Hewn by at least 300 slaves and a platoon of prisoners, the pine timbers stood in mute testimony to the horrors they had witnessed.
Between 12 and 15 feet tall, the poles formed the stockade wall at little-known Camp Lawton, Ga., which helped replace the infamous Andersonville prison in fall 1864.
The timbers are long gone, but archaeologists and college students are trying to find remnants and signs of where they once stood.
Life at Lawton wasn’t much better than Andersonville, with the exception of plentiful water from a spring. In its six weeks' existence, between 685 and 1,330 men died at the Confederate prison camp a few miles north of Millen.
“It’s a side of the war you don’t hear about very often,” says Kevin Chapman an archaeology graduate student at Georgia Southern University in Statesboro. “You don’t hear about the nastiness of the war.”
“Foul and fetid” Camp Lawton largely disappeared into history. There are no maps or photos. Few prisoner journals were found. Clara Barton chose Andersonville for reburials that would lead to a national cemetery.
And, unlike the case at Andersonville, where 13,000 died, Lawton’s commandant didn’t survive the war to face justice. Gen. John Winder, who left Andersonville to build Camp Lawton, died of a heart attack in Feburary 1865. His onetime subordinate at Andersonville, Maj. Henry H. Wirz, was hanged later that year.
Chapman and fellow Georgia Southern students, in partnership with the state Department of Natural Resources, this year began excavations at the site of Camp Lawton, which lies in Magnolia Springs State Park, about 80 miles northwest of Savannah.
They are working in two parallel trenches not far from the park office, looking for evidence of the 42-acre fort’s wall. The public is invited to join them this Saturday and on two other dates this spring.
The Union forces that burned the camp, the scavenging of materials and the passage of time haven’t helped the excavation effort.
Camp Lawton was built to hold up to 40,000 prisoners and relieve Andersonville’s overcrowding. It never reached that level because its 10,000 inhabitants were moved elsewhere when Sherman's army approached during the March to the Sea.

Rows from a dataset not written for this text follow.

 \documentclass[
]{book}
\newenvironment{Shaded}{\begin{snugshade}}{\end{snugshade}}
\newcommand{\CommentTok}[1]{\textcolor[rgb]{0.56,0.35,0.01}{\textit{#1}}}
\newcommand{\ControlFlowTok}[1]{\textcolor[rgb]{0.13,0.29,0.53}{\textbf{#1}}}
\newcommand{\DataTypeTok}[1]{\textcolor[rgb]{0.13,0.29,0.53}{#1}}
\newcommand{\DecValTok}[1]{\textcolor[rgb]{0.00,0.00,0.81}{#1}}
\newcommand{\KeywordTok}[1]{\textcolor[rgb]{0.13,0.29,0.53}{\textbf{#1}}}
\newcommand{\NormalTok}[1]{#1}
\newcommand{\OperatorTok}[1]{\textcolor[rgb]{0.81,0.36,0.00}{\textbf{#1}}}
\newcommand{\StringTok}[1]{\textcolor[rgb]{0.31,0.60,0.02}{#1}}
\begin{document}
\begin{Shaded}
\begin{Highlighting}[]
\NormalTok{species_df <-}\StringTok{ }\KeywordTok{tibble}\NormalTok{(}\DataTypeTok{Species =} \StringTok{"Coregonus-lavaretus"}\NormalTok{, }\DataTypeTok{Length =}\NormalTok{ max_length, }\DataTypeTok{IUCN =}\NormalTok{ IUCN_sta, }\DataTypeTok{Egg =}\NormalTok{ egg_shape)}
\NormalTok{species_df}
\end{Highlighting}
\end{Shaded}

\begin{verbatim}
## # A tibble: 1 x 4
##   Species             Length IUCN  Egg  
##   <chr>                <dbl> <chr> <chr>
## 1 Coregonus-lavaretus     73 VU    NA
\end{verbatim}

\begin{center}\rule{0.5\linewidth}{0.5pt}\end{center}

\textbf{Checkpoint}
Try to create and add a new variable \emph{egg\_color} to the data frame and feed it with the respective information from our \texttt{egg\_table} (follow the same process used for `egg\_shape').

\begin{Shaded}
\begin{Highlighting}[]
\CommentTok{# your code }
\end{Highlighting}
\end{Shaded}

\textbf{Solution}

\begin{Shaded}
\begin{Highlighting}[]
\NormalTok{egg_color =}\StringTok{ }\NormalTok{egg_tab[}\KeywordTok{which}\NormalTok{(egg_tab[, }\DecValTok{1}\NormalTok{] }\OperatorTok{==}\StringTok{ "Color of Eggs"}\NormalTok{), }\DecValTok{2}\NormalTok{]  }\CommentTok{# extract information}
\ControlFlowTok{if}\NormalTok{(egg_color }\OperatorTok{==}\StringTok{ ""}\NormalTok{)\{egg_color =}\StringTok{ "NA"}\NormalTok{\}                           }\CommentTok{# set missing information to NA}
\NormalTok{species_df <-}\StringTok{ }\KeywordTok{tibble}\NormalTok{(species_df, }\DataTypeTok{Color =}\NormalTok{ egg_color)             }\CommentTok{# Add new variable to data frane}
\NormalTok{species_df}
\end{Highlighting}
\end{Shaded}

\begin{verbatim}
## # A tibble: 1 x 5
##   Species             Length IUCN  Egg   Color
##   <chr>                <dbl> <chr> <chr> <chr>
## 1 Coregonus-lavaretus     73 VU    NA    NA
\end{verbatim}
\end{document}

Union cavalry in early December 1864 found the empty prison, a freshly dug area and a board reading “650 buried here.”
Outraged, troops apparently burned much of the stockade and the camp buildings, and a depot and hotel in nearby Millen, which was a transportation hub.
“They saw the conditions and took it out on who was available and it happened to be Millen,” said Chapman, 35, a native of Summerville in North Georgia.
Georgia Department of Transportation archaeologists using ground-penetrating radar found subterranean features that may pinpoint the location of the stockade. The LAMAR Institute recently found an L-shaped feature that could be the southwest corner of the prison.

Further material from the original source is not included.